• Assignment:
Transcribe the lines from the start of the data below through the line with "शक्तिधराय मध्यमाभ्यां नमः ।", word for word and nothing more.

[Dataset entries]
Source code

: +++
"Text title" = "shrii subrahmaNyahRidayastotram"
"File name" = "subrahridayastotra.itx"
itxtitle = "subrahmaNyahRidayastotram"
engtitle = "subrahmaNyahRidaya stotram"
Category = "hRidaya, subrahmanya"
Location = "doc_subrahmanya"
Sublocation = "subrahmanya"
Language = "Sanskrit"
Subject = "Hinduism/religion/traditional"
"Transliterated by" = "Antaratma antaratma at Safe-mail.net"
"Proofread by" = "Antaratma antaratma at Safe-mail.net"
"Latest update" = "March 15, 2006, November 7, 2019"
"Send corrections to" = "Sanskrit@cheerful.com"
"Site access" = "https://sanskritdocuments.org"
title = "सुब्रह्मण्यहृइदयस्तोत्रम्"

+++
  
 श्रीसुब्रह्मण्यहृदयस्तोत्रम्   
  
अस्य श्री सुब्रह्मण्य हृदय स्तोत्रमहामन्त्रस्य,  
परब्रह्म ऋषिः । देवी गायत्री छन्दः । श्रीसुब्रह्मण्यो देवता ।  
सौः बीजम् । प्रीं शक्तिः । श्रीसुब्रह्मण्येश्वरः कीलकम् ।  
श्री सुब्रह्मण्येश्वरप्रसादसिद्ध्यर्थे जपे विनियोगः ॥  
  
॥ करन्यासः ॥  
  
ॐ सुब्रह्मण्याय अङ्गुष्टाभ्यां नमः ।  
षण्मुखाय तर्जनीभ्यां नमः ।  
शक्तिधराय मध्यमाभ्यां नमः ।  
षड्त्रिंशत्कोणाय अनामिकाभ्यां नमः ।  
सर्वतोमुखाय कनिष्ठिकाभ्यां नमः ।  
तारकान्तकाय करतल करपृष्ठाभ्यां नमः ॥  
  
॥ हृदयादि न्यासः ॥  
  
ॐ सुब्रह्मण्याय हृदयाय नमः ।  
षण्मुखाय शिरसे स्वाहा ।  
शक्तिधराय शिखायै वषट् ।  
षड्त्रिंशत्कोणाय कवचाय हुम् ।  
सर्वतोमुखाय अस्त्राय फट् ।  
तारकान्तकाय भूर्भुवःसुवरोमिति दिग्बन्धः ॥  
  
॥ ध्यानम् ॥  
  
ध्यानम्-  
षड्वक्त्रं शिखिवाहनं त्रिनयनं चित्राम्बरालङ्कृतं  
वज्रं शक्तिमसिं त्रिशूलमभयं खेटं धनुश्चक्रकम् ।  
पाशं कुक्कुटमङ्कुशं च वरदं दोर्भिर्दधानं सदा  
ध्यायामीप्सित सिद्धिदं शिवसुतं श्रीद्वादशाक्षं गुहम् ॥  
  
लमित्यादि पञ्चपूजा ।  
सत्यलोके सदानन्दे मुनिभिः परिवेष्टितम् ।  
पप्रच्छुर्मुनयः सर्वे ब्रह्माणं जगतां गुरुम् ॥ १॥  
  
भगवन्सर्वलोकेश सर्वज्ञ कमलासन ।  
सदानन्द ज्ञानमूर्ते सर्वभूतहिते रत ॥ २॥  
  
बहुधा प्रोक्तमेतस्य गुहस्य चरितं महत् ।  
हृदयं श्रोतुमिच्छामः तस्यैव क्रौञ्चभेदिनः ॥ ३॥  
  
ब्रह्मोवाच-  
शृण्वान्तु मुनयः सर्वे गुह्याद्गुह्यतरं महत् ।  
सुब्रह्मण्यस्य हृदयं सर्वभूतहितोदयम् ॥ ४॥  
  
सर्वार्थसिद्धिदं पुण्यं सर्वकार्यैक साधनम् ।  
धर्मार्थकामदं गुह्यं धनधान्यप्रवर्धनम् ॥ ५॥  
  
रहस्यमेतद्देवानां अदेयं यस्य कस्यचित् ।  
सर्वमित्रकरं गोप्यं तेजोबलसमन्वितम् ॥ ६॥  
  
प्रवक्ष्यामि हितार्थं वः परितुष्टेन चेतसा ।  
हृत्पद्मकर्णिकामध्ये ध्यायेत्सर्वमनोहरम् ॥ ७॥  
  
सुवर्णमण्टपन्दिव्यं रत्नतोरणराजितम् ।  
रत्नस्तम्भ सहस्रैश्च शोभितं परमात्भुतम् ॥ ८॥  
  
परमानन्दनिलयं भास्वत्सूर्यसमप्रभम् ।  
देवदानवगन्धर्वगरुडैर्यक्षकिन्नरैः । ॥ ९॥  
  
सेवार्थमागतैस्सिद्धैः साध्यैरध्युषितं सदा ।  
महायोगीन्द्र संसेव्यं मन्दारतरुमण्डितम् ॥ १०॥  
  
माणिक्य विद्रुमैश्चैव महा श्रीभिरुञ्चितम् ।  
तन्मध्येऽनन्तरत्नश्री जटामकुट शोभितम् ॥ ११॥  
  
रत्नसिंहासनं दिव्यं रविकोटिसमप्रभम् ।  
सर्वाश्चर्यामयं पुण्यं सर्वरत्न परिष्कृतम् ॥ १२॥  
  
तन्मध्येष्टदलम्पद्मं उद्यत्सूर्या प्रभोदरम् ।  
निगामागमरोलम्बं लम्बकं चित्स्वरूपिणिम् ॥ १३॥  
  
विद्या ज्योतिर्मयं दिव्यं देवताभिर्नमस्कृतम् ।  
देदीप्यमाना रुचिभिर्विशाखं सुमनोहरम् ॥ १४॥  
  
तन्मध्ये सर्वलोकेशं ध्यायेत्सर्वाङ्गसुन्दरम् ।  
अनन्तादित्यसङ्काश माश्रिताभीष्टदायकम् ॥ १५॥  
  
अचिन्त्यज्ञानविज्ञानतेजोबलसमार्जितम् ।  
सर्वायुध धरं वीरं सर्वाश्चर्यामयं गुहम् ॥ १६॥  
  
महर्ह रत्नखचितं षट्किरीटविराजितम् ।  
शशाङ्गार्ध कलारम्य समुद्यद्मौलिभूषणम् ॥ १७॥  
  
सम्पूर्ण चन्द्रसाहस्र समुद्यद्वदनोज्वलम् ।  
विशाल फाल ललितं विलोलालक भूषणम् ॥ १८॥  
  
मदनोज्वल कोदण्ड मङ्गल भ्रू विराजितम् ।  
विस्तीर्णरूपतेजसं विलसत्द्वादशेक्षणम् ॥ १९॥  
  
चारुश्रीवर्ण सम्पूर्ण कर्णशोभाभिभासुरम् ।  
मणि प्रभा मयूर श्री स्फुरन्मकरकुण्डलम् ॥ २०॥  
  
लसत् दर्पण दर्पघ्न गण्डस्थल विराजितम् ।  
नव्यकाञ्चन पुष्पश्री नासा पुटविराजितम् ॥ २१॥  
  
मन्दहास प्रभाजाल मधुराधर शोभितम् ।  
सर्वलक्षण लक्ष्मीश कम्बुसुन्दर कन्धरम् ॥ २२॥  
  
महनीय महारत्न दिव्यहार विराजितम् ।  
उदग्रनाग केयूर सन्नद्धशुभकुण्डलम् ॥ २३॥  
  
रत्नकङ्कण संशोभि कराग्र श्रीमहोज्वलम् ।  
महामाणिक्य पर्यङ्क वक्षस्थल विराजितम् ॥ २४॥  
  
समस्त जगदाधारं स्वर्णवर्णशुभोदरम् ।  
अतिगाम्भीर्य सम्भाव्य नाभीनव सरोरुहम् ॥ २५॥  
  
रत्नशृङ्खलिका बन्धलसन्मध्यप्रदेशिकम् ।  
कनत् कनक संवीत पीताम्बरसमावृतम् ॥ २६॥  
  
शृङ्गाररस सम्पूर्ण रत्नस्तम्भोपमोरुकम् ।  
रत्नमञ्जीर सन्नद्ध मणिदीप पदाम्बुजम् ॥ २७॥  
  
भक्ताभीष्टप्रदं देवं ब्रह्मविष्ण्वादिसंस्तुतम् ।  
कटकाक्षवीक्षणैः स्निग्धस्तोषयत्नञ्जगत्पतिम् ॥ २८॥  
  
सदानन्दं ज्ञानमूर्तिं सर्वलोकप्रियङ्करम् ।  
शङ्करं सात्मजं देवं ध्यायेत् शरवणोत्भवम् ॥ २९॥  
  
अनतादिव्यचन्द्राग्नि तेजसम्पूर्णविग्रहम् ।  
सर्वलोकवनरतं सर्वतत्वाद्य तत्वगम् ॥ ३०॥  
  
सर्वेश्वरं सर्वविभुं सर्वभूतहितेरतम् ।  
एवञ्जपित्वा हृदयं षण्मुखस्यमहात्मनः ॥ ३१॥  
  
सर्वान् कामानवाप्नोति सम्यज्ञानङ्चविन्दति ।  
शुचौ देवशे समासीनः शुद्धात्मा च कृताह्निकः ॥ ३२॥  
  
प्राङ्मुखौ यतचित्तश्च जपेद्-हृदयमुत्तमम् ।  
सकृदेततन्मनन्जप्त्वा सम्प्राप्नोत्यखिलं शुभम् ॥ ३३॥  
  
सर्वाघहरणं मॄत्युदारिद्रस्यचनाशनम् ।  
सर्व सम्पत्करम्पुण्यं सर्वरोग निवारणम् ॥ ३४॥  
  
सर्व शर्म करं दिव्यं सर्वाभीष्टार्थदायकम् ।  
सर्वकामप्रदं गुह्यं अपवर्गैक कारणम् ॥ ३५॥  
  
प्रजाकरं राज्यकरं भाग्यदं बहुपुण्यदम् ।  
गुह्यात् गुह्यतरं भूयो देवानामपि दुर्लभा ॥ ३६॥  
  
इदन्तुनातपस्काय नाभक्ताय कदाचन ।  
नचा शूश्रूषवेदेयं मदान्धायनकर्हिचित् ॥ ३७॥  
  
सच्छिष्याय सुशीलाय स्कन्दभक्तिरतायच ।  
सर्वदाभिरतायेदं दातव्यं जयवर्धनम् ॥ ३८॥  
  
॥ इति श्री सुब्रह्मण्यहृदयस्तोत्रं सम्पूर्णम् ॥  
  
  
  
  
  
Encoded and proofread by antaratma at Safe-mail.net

• Exercise answer:
Source code

: +++
"Text title" = "shrii subrahmaNyahRidayastotram"
"File name" = "subrahridayastotra.itx"
itxtitle = "subrahmaNyahRidayastotram"
engtitle = "subrahmaNyahRidaya stotram"
Category = "hRidaya, subrahmanya"
Location = "doc_subrahmanya"
Sublocation = "subrahmanya"
Language = "Sanskrit"
Subject = "Hinduism/religion/traditional"
"Transliterated by" = "Antaratma antaratma at Safe-mail.net"
"Proofread by" = "Antaratma antaratma at Safe-mail.net"
"Latest update" = "March 15, 2006, November 7, 2019"
"Send corrections to" = "Sanskrit@cheerful.com"
"Site access" = "https://sanskritdocuments.org"
title = "सुब्रह्मण्यहृइदयस्तोत्रम्"

+++
  
 श्रीसुब्रह्मण्यहृदयस्तोत्रम्   
  
अस्य श्री सुब्रह्मण्य हृदय स्तोत्रमहामन्त्रस्य,  
परब्रह्म ऋषिः । देवी गायत्री छन्दः । श्रीसुब्रह्मण्यो देवता ।  
सौः बीजम् । प्रीं शक्तिः । श्रीसुब्रह्मण्येश्वरः कीलकम् ।  
श्री सुब्रह्मण्येश्वरप्रसादसिद्ध्यर्थे जपे विनियोगः ॥  
  
॥ करन्यासः ॥  
  
ॐ सुब्रह्मण्याय अङ्गुष्टाभ्यां नमः ।  
षण्मुखाय तर्जनीभ्यां नमः ।  
शक्तिधराय मध्यमाभ्यां नमः ।  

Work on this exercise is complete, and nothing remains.